Description of the task. From the first line onward, reproduce the records exactly; the final line to include is the one holding "My first responsive".

Collected data:
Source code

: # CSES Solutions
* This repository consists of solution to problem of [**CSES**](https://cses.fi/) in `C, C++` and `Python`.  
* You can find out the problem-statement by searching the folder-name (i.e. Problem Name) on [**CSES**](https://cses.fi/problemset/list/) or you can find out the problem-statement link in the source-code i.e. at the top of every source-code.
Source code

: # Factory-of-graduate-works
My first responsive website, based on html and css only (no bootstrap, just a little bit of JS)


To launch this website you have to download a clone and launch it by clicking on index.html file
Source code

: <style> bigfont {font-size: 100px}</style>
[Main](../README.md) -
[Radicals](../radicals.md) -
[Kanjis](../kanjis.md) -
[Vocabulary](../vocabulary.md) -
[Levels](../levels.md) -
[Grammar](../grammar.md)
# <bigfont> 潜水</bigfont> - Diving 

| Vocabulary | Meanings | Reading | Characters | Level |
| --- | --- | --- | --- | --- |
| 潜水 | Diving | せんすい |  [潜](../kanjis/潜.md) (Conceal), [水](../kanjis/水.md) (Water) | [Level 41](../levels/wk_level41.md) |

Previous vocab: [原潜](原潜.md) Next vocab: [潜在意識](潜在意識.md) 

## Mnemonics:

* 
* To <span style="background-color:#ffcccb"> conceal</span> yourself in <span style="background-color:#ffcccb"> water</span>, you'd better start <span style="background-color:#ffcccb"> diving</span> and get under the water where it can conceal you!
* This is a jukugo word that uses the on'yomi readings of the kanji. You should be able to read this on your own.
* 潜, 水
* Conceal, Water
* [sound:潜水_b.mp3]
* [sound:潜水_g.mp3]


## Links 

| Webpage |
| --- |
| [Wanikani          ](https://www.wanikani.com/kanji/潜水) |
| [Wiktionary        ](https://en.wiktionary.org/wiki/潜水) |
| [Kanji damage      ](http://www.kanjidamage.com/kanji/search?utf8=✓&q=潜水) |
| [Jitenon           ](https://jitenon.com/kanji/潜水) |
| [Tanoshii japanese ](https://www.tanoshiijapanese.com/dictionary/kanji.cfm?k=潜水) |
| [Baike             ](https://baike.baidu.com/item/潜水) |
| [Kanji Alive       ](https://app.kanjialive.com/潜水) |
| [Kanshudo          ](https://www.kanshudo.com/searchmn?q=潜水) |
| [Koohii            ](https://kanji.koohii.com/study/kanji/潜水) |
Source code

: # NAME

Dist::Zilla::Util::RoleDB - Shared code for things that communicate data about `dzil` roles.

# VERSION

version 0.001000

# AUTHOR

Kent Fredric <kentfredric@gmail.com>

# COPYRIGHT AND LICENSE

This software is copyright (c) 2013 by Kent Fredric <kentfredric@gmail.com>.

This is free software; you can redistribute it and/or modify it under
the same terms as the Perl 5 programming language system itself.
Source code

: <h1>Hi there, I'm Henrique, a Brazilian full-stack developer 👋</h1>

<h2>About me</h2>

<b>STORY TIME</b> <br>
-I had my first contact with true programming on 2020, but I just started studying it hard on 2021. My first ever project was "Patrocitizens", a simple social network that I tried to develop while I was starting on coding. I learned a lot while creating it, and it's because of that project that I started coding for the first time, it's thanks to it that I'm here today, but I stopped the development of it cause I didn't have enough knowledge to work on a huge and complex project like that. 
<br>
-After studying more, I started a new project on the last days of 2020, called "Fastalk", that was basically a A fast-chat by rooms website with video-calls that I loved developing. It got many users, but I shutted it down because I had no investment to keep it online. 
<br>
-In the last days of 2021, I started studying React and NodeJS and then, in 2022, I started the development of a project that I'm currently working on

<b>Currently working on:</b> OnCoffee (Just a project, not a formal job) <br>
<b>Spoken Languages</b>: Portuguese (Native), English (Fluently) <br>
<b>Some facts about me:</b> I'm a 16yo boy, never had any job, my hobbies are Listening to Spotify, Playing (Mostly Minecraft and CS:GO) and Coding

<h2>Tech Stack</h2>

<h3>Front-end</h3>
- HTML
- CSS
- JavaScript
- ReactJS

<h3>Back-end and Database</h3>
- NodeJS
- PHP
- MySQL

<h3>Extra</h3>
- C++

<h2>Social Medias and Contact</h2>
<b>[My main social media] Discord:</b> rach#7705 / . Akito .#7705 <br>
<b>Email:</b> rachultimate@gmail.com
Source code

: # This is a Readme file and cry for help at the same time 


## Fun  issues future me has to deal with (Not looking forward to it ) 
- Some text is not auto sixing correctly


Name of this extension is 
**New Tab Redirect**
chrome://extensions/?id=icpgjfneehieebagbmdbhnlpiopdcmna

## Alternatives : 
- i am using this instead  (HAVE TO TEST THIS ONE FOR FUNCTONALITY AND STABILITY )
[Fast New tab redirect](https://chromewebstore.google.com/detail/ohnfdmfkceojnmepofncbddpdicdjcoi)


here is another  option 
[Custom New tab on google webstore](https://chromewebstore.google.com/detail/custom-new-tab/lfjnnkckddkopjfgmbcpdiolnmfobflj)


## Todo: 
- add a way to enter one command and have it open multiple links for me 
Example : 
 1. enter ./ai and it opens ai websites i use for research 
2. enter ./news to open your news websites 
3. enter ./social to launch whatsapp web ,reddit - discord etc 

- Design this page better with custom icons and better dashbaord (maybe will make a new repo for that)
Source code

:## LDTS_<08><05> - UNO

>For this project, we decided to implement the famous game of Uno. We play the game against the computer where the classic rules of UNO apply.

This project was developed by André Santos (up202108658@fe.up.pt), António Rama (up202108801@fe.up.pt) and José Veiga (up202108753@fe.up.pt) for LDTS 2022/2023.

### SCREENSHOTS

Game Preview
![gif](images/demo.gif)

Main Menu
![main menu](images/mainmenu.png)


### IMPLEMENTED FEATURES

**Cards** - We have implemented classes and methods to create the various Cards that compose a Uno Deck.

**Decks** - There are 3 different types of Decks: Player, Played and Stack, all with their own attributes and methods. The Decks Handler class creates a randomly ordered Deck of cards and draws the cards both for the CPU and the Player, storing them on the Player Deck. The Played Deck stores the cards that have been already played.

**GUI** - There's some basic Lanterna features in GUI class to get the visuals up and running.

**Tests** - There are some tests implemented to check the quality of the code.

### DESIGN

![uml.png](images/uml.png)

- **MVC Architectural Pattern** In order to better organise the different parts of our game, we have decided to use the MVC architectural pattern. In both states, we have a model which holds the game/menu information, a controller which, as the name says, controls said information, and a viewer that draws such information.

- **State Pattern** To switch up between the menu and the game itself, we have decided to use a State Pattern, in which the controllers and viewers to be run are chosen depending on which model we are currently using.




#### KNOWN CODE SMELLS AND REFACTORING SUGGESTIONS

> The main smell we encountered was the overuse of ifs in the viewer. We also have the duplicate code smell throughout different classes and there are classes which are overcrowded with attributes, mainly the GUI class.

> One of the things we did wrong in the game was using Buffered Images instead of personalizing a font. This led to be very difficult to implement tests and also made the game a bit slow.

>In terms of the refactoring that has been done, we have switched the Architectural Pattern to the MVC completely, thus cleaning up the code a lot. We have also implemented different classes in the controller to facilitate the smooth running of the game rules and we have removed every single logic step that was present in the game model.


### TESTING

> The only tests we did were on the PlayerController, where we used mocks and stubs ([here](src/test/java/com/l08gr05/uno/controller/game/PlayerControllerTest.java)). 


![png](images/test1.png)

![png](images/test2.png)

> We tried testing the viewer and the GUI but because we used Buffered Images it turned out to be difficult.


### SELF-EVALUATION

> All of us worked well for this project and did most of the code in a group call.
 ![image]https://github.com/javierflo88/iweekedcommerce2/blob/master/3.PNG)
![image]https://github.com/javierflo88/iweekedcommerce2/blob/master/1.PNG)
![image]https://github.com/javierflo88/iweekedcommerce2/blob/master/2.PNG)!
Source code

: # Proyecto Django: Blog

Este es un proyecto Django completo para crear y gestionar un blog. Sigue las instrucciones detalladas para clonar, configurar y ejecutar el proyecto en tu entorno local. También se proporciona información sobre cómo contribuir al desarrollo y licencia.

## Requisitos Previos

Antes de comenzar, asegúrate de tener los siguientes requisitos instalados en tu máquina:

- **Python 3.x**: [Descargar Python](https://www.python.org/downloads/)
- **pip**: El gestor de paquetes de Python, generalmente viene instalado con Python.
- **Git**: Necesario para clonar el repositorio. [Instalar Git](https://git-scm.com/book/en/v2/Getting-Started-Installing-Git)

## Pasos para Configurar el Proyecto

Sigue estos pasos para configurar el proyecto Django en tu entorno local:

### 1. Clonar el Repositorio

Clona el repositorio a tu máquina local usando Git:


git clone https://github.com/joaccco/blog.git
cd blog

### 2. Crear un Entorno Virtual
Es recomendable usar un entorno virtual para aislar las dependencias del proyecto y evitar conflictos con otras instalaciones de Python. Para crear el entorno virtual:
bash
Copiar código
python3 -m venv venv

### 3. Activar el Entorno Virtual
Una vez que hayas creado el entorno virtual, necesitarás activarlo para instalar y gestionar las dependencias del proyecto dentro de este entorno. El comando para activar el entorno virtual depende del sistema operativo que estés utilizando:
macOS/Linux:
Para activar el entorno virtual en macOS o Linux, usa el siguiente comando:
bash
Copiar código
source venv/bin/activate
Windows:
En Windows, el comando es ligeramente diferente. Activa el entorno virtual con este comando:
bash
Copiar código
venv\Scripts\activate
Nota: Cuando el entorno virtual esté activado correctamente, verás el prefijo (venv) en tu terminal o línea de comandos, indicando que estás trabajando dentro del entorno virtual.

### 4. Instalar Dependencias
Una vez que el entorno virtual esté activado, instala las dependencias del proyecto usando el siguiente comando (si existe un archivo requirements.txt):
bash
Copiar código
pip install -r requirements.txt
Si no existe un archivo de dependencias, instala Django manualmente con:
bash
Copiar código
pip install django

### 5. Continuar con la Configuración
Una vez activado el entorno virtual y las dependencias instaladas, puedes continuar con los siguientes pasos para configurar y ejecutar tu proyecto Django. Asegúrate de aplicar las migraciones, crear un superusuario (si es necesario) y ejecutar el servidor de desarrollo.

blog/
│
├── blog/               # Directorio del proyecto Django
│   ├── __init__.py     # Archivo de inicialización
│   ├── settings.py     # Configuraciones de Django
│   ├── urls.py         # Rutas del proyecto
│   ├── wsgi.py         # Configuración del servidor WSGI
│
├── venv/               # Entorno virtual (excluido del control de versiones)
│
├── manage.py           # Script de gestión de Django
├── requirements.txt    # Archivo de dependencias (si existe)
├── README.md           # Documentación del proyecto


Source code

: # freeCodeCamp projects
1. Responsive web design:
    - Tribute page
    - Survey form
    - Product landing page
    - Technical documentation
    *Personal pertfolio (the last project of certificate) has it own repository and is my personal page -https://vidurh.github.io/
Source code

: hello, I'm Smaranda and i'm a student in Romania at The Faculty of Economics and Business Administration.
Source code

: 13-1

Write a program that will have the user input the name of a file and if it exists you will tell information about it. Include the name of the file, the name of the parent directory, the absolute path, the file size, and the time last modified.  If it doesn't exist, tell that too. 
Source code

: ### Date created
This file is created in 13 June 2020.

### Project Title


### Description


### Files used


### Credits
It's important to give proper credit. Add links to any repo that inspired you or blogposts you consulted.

Problem solution.
Source code

: # CSES Solutions
* This repository consists of solution to problem of [**CSES**](https://cses.fi/) in `C, C++` and `Python`.  
* You can find out the problem-statement by searching the folder-name (i.e. Problem Name) on [**CSES**](https://cses.fi/problemset/list/) or you can find out the problem-statement link in the source-code i.e. at the top of every source-code.
Source code

: # Factory-of-graduate-works
My first responsive website, based on html and css only (no bootstrap, just a little bit of JS)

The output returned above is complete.